▶ **Input records**

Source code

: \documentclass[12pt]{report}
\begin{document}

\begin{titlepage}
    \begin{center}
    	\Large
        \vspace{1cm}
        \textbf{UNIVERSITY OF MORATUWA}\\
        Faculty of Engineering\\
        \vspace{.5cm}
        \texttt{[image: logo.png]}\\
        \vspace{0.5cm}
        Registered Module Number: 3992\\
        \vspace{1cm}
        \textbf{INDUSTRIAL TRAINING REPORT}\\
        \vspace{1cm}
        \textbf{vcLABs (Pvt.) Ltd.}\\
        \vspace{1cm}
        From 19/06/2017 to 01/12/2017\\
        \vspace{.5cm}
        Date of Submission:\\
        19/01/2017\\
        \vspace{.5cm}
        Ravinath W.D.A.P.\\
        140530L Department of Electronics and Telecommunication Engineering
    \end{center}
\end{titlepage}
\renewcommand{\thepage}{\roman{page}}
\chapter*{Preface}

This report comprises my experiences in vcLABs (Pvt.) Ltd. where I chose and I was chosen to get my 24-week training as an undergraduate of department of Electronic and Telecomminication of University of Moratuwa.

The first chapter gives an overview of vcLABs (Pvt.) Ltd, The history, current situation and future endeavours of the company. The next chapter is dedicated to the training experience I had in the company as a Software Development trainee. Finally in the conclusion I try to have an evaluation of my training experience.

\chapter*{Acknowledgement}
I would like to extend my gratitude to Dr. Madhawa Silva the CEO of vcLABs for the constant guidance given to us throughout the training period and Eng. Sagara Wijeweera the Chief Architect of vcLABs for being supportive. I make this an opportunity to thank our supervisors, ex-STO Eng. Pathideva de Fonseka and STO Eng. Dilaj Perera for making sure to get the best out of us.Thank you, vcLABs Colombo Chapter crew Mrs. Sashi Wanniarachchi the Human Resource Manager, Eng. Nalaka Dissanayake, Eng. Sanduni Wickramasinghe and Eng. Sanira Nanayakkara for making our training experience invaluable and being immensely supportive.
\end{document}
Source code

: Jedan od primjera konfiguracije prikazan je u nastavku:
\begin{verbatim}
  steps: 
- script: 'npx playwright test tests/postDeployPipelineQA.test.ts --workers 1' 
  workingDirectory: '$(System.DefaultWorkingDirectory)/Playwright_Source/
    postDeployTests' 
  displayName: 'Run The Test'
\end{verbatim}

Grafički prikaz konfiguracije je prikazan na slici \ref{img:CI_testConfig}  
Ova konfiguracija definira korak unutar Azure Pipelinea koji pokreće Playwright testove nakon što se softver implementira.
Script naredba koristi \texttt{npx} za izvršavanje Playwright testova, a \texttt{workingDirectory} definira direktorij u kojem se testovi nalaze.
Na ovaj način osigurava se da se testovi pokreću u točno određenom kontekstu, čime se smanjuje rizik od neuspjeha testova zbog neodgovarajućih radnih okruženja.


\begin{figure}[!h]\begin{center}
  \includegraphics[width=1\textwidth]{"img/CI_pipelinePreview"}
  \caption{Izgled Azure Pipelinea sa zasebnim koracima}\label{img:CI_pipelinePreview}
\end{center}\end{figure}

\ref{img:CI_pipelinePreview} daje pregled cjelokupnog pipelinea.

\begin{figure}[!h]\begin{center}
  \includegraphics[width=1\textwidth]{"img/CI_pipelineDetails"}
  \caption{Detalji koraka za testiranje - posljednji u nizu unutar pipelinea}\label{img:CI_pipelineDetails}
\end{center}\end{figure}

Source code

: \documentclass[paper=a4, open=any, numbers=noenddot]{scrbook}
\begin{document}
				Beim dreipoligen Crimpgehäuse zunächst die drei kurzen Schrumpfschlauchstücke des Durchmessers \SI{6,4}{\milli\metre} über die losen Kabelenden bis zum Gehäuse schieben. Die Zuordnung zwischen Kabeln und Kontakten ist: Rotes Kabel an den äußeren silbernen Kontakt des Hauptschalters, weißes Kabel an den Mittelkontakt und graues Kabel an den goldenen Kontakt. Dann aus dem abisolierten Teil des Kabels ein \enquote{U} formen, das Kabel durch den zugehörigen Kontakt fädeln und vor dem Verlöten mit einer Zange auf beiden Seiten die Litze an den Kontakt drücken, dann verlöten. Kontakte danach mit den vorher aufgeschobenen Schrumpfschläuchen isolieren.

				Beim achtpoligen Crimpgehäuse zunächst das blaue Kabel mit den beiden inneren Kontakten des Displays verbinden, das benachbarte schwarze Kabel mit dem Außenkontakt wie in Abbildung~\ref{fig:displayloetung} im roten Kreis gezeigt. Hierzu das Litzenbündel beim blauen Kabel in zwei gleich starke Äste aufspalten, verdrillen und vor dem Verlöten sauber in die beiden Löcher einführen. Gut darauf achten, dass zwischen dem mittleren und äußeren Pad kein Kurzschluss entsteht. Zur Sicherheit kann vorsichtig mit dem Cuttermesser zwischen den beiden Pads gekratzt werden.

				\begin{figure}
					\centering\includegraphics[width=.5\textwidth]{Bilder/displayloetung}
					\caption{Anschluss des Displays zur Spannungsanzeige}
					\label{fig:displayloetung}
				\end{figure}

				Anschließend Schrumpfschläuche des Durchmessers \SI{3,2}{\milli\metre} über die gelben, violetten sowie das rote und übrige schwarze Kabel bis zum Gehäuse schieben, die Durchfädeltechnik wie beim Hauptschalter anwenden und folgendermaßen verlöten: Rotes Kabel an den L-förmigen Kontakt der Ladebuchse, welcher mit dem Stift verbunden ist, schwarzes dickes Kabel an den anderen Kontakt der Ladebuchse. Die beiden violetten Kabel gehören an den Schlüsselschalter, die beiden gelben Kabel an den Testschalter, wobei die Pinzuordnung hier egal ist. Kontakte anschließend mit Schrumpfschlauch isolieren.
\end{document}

▶ **Directions**
Scan the material above line by line and report how many lines contain the word "Azure", nothing further.

▶ **Finished task**
2